Work instructions: Work through the data and say how many lines contain "scenarios". The number alone is the answer.

Collected data
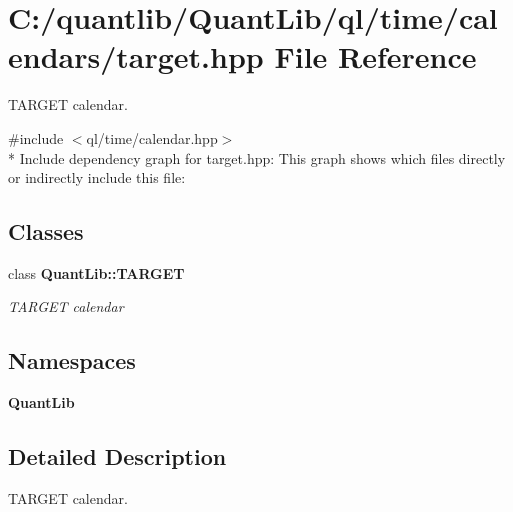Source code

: \section{C\+:/quantlib/\+Quant\+Lib/ql/time/calendars/target.hpp File Reference}
\label{target_8hpp}


T\+A\+R\+G\+ET calendar.  


{\ttfamily \#include $<$ql/time/calendar.\+hpp$>$}\\*
Include dependency graph for target.\+hpp\+:
This graph shows which files directly or indirectly include this file\+:
\subsection*{Classes}
\begin{DoxyCompactItemize}
\item 
class {\bf Quant\+Lib\+::\+T\+A\+R\+G\+ET}
\begin{DoxyCompactList}\small\item\em T\+A\+R\+G\+ET calendar \end{DoxyCompactList}\end{DoxyCompactItemize}
\subsection*{Namespaces}
\begin{DoxyCompactItemize}
\item 
 {\bf Quant\+Lib}
\end{DoxyCompactItemize}


\subsection{Detailed Description}
T\+A\+R\+G\+ET calendar. 

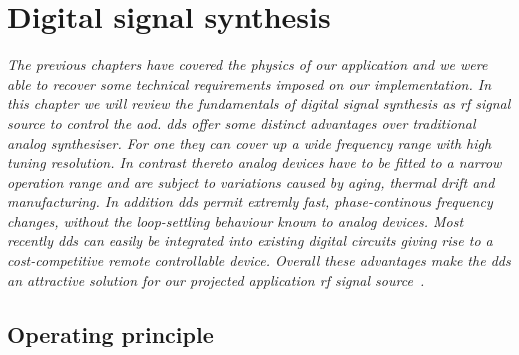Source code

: \chapter{Digital signal synthesis}\label{ch:digital_signal_synthesis}

\textit{The previous chapters have covered the physics of our application and
we were able to recover some technical requirements imposed on our
implementation. In this chapter we will review the fundamentals of digital
signal synthesis as \gls{rf} signal source to control the \gls{aod}.
\gls{dds} offer some distinct advantages over traditional analog
synthesiser. For one they can cover up a wide frequency range with high
tuning resolution. In contrast thereto analog devices have to be fitted to
a narrow operation range and are subject to variations caused by aging,
thermal drift and manufacturing. In addition \gls{dds} permit extremly fast,
phase-continous frequency changes, without the loop-settling behaviour
known to analog devices. Most recently \gls{dds} can easily be integrated
into existing digital circuits giving rise to a cost-competitive remote
controllable device. Overall these advantages make the \gls{dds} an
attractive solution for our projected application \gls{rf} signal
source~\cite{ADTutDDS}.}

\section{Operating principle}

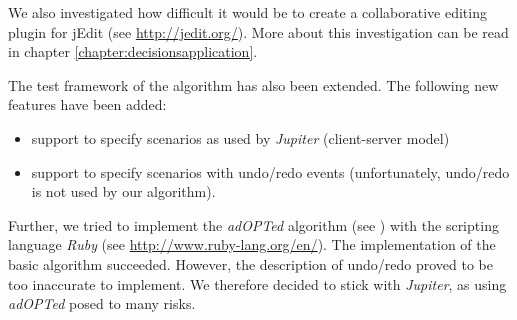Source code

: We also investigated how difficult it would be to create a collaborative 
editing plugin for jEdit (see \href{http://jedit.org/}{http://jedit.org/}).
More about this investigation can be read in chapter 
\ref{chapter:decisionsapplication}.

The test framework of the algorithm has also been extended. The following 
new features have been added:
\begin{itemize}
 \item support to specify scenarios as used by \emph{Jupiter} (client-server model)
 \item support to specify scenarios with undo/redo events (unfortunately, undo/redo is not used by our algorithm).
\end{itemize}

Further, we tried to implement the \emph{adOPTed} algorithm (see 
\cite{ressel96}) with the scripting language \emph{Ruby} (see
\href{http://www.ruby-lang.org/en/}{http://www.ruby-lang.org/en/}). The
implementation of the basic algorithm succeeded. However, the description
of undo/redo proved to be too inaccurate to implement. We therefore 
decided to stick with \emph{Jupiter}, as using \emph{adOPTed} posed to many
risks.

Answer to the exercise: 2